Directed self-assembly of block copolymer thin film with vertical lamellae by applying filtered plasma and repeated shear stress

Directed self-assembly (DSA) of block copolymer (BCP) is a promising technology for nanolithography for semiconductors and nanodevices. Although defect-free BCP lamellar structure with vertical orientation nanopattern is necessary for the wide range of applications of BCP self-assembly, the formation of defect-free BCP lamellar nanostructures with vertical orientation in a large area is still a difficult challenge. In this study, we proposed a new approach of filtered plasma treatment and repeated shear stress on BCP film for directionally aligned and perpendicularly oriented lamellar BCP nanostructure. Shear induced ordering of BCP nanopatterns has been restricted to BCP with spherical and cylindrical nanopatterns because of the interfacial energy difference at surfaces.

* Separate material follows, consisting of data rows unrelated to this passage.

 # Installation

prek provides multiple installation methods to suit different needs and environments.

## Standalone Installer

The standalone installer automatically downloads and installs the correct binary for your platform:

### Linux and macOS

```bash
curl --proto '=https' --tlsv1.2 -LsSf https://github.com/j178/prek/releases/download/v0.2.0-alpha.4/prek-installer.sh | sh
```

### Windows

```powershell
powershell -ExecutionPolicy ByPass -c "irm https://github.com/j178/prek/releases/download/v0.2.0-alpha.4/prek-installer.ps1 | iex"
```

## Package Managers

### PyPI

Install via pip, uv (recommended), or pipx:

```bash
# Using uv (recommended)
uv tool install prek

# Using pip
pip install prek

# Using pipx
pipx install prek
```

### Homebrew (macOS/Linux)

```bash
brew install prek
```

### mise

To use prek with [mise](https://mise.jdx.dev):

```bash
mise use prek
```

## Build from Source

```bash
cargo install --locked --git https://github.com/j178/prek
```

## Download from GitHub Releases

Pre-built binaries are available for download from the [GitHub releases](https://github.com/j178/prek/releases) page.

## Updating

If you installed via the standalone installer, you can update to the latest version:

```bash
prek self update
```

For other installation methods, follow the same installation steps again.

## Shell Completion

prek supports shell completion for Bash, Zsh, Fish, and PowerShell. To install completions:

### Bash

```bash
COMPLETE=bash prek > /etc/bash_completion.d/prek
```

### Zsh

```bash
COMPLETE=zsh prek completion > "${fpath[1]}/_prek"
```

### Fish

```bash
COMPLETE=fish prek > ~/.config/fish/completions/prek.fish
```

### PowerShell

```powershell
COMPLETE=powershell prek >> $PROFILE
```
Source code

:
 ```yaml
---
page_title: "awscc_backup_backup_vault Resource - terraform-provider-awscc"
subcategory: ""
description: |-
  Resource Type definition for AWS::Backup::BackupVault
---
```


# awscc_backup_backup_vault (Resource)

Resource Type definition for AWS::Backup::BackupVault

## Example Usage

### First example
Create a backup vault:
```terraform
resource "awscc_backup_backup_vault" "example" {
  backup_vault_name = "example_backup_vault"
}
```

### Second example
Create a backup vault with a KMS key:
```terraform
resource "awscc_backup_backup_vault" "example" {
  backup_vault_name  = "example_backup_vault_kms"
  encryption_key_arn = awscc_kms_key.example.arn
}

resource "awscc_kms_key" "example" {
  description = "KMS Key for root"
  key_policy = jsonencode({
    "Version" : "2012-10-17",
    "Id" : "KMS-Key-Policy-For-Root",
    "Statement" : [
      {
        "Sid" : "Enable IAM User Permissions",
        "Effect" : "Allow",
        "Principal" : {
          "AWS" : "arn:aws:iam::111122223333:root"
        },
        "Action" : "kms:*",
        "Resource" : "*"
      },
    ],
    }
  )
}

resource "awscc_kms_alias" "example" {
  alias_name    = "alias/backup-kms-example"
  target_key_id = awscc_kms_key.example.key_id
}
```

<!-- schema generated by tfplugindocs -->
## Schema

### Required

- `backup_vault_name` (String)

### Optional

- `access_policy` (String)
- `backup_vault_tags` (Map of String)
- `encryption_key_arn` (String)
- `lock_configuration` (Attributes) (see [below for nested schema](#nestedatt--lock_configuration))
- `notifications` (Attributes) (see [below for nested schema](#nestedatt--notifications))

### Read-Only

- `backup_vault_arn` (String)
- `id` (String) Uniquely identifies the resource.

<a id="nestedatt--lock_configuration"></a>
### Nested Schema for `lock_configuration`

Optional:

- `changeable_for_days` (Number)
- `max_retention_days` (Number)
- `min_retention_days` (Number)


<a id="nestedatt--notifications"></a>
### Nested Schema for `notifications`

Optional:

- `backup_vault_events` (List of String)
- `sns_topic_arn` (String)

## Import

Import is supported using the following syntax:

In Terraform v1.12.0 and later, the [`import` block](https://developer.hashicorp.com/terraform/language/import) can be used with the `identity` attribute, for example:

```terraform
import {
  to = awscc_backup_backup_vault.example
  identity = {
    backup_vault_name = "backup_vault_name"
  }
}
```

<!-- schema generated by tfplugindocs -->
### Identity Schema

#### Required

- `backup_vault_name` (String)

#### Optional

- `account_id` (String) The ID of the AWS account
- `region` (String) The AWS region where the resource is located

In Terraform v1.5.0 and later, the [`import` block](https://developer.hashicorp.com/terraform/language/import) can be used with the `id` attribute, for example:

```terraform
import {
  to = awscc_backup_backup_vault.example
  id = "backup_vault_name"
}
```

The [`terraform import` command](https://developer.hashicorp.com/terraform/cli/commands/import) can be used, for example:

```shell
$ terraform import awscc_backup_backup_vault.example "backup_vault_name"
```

We introduced filtered plasma on the surface of the BCP thin film to produce crosslinked layer having neutral surface energy, and elastomer film was placed on the surface and subjected to shear stress to create a vertically oriented lamellae. To improve the quality of the alignment of BCP structures, the shear stress was repeatedly applied and defects of the nanopatterns were greatly reduced. Various types of BCP can be aligned with this strategy, and it suggests the potential for application in nanolithography.